ABSTRACT

Chapter 2 investigates the understudied group of rural dama (middle-aged or old women, or, in general, married women) in China’s urbanization process. Rural dama are usually the “left-behind” group in China’s modernization process, although their labor and social participation has played an important role in China’s rural development. Their inferior position in both socioeconomic and cultural practices, however, has been restructured in the urbanization process. This study uses interviews with relocated villagers who were resettled following land development and urban sprawl in Ningxia, Northwest China. Interviews suggest that dama are not only defined by their age and marital status but also that they feel a sense of being socially useless.

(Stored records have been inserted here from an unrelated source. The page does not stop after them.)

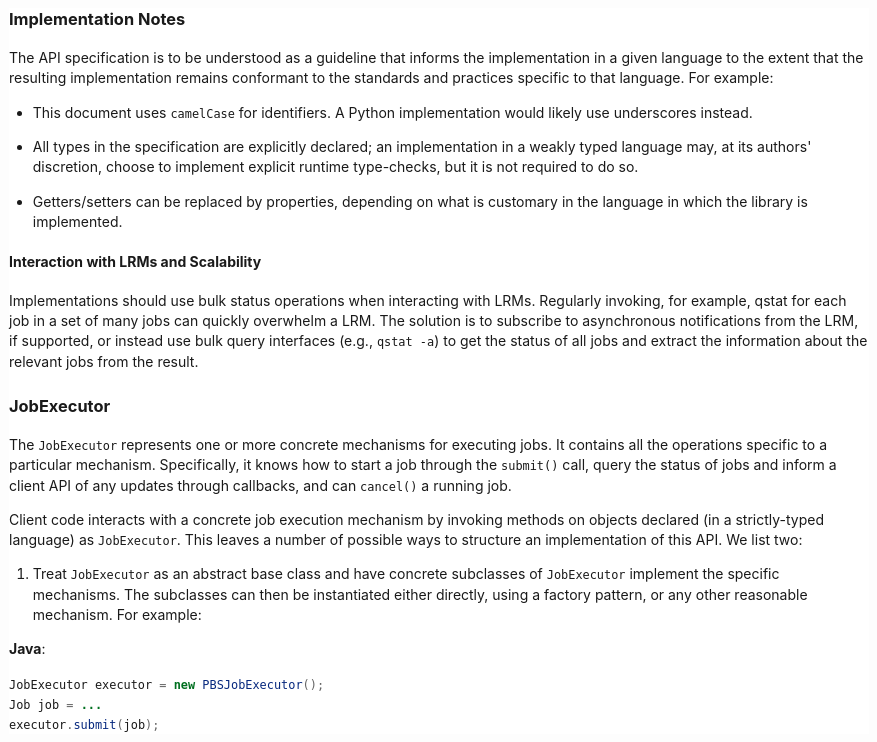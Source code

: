 


### Implementation Notes

The API specification is to be understood as a guideline that informs the
implementation in a given language to the extent that the resulting
implementation remains conformant to the standards and practices specific to 
that language. For example:

- This document uses `camelCase` for identifiers. A Python implementation would 
likely use underscores instead.

- All types in the specification are explicitly declared; an implementation in 
a weakly typed language may, at its authors' discretion, choose to implement 
explicit runtime type-checks, but it is not required to do so.

- Getters/setters can be replaced by properties, depending on what is customary 
in the language in which the library is implemented.


<div class="imp-note">

#### Interaction with LRMs and Scalability

Implementations should use bulk status operations when interacting with LRMs. 
Regularly invoking, for example, qstat for each job in a set of many jobs can 
quickly overwhelm a LRM. The solution is to subscribe to asynchronous 
notifications from the LRM, if supported, or instead use bulk query interfaces 
(e.g.,  `qstat -a`) to get the status of all jobs and extract the information 
about the relevant jobs from the result.

</div>


### JobExecutor

The `JobExecutor` represents one or more concrete mechanisms for executing 
jobs. It contains all the operations specific to a particular mechanism. 
Specifically, it knows how to start a job through the `submit()` call, query 
the status of jobs and inform a client API of any updates through callbacks, 
and can `cancel()` a running job.

Client code interacts with a concrete job execution mechanism by invoking
methods on objects declared (in a strictly-typed language) as `JobExecutor`. 
This leaves a number of possible ways to structure an implementation of this 
API. We list two:

1. Treat `JobExecutor` as an abstract base class and have concrete subclasses 
of `JobExecutor` implement the specific mechanisms. The subclasses can then be 
instantiated either directly, using a factory pattern, or any other reasonable 
mechanism. For example:

<div class="lang-tabs">

__Java__:

```java
JobExecutor executor = new PBSJobExecutor();
Job job = ...
executor.submit(job);
```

These women were deprived of their rural multitasking and mediating roles under the urban economy and governance. Lacking necessary human and cultural capital to navigate their city lives, these women faced low-end or short-term jobs and limited social circles, whereas men and young women tried to distance themselves from this “lagging” group. These women were often considered unattractive and unproductive, and their control over family property and children’s life plans declined due to new urban uncertainties. Living at the margins of the city and estranged in family power dynamics, they were trapped between rural nostalgia and the urban dream. Their “otherness” was not new in the patriarchal countryside, but they were further marginalized under new institutions and trends such as urban consumerism. As urbanization reshapes economic activities, family relations and social lives, dama face new forms of social marginality when the city comes closer.